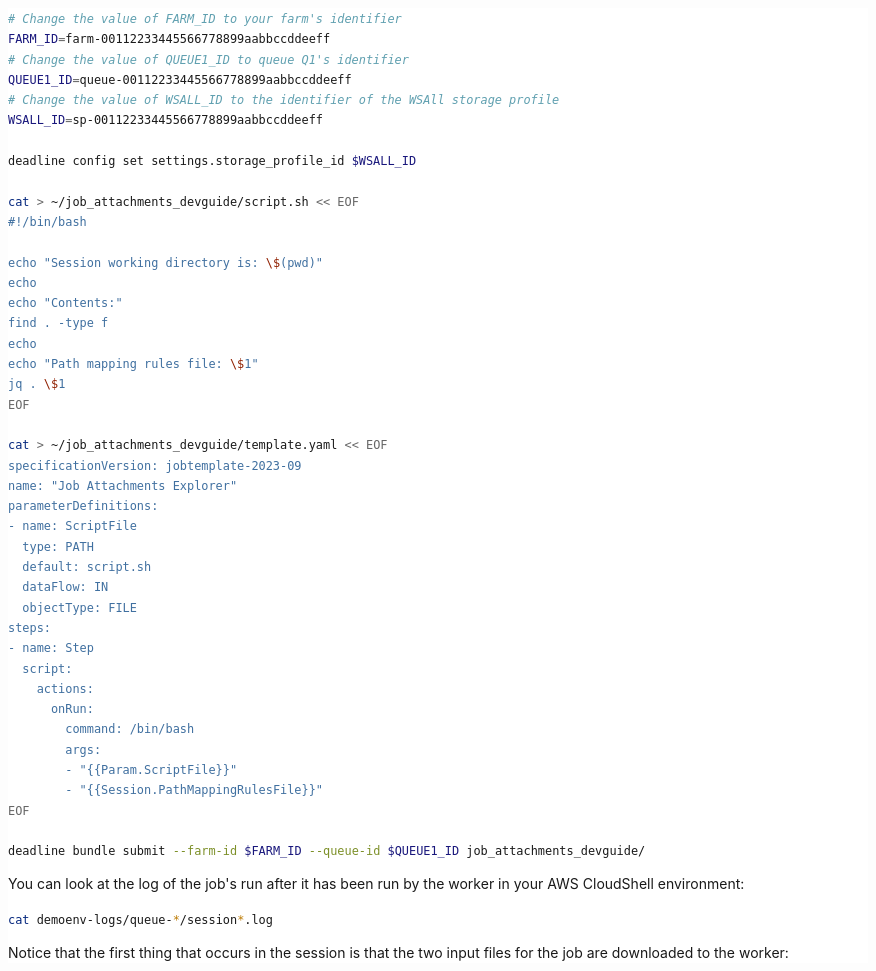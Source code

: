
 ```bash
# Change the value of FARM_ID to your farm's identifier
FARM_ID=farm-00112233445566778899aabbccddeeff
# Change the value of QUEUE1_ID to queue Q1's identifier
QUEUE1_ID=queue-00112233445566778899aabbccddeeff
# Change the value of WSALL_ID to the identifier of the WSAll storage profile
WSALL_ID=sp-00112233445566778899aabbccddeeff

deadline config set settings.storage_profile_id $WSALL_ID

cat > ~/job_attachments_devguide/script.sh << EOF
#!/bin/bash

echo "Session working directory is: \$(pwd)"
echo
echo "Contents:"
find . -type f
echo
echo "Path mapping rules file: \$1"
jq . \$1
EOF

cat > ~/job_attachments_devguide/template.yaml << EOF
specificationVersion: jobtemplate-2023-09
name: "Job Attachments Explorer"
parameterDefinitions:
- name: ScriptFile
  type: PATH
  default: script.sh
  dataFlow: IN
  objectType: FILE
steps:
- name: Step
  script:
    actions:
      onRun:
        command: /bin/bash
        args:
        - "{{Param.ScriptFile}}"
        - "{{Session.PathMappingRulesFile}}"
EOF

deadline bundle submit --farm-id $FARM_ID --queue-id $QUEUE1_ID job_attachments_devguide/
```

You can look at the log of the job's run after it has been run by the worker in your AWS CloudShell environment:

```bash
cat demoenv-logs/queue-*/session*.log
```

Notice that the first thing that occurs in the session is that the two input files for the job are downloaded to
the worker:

_ _ _ _ _

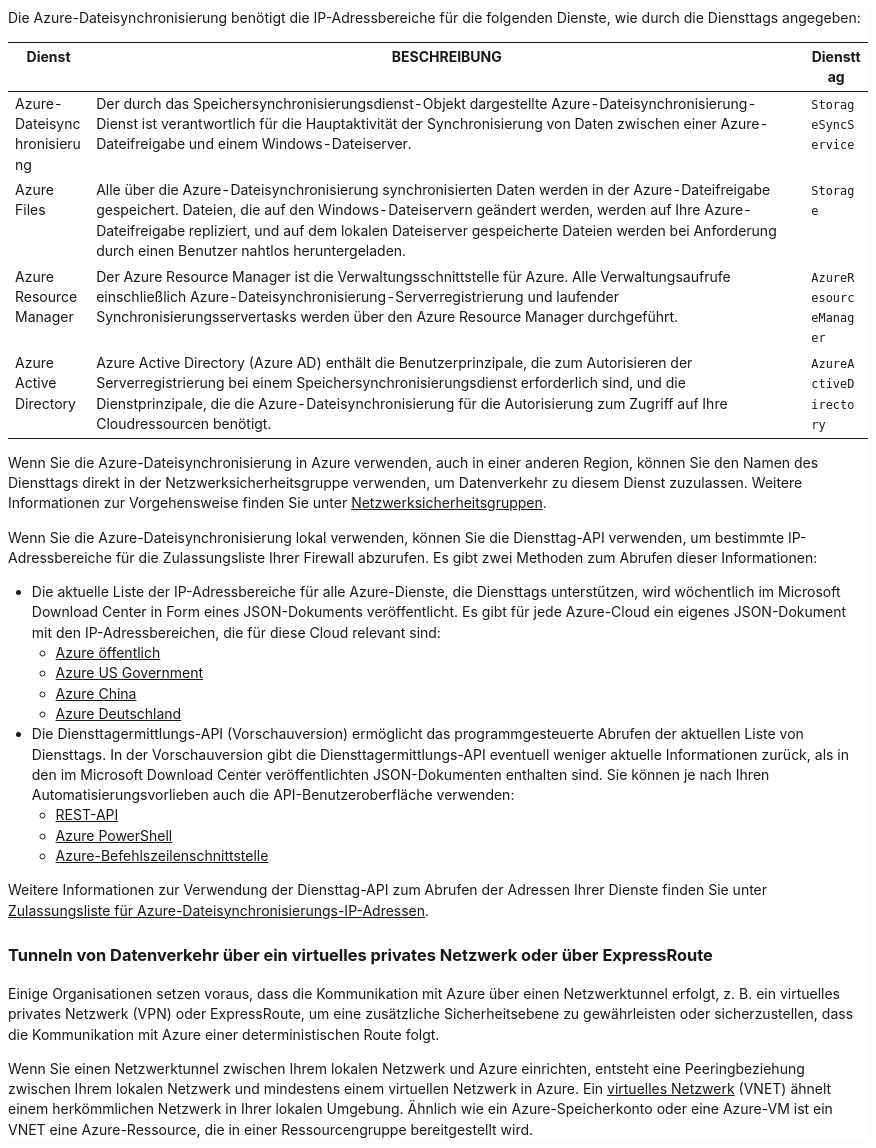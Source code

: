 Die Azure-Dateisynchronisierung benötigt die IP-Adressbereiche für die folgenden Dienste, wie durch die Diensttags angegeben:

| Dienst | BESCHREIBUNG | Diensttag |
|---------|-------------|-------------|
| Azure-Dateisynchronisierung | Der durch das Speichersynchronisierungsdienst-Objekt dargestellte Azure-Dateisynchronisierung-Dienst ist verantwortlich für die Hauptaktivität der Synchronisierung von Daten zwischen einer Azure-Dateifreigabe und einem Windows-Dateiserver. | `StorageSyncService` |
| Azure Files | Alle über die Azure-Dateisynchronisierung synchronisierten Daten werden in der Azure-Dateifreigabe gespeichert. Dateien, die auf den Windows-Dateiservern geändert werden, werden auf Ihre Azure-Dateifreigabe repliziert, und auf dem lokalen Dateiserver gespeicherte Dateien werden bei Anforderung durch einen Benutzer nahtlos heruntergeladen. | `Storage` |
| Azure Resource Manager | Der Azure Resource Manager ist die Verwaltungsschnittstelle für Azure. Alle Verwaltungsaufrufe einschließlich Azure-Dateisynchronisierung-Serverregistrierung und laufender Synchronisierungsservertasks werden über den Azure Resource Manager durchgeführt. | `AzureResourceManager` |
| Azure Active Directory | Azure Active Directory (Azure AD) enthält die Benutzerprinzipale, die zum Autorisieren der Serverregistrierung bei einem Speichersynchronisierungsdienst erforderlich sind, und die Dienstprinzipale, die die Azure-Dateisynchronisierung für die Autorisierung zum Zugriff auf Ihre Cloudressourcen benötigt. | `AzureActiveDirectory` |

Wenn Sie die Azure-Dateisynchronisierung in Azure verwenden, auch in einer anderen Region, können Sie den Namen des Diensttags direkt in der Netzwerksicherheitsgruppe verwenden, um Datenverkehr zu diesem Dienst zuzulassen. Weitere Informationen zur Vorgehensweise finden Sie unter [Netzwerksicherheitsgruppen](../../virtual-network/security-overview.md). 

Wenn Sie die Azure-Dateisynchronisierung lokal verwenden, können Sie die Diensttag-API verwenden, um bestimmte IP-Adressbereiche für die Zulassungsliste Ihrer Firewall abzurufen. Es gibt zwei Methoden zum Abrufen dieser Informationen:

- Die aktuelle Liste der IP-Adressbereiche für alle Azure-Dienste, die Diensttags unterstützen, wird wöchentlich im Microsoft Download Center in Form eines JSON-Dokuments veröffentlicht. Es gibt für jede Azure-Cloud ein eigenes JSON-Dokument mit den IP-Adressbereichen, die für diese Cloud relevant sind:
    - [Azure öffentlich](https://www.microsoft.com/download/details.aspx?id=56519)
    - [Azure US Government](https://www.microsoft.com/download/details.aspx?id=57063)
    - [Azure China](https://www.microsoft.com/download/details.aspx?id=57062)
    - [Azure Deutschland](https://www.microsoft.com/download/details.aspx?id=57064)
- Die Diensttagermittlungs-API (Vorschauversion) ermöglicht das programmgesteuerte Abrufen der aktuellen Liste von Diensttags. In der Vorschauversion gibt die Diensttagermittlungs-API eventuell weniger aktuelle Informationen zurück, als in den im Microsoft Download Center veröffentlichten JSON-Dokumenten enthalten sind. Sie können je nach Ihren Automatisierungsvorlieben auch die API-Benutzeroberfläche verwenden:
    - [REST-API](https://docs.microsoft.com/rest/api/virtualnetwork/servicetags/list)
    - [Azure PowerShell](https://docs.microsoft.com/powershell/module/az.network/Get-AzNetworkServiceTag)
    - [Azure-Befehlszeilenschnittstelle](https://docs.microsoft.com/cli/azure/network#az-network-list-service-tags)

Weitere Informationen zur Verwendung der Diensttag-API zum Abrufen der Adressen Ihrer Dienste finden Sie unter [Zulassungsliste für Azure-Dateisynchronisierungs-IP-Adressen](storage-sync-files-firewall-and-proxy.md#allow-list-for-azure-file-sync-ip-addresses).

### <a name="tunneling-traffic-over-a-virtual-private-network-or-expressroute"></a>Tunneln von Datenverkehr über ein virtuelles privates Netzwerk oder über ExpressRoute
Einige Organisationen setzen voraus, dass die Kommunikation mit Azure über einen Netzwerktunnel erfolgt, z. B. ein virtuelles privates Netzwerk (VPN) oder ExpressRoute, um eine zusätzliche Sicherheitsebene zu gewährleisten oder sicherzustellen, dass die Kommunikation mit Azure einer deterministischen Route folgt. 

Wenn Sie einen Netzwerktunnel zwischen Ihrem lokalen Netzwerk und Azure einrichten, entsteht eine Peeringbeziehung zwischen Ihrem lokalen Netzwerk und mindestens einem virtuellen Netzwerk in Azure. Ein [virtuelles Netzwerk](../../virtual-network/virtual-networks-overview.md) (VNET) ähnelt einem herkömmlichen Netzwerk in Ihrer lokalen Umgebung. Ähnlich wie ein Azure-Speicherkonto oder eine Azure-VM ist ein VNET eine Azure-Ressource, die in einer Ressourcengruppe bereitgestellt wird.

_ _ _ _ _

▶ _Instructions for the task_: State the count of lines holding the string "Zulassungsliste" in the listing above, and nothing else.

▶ _Solution_: 2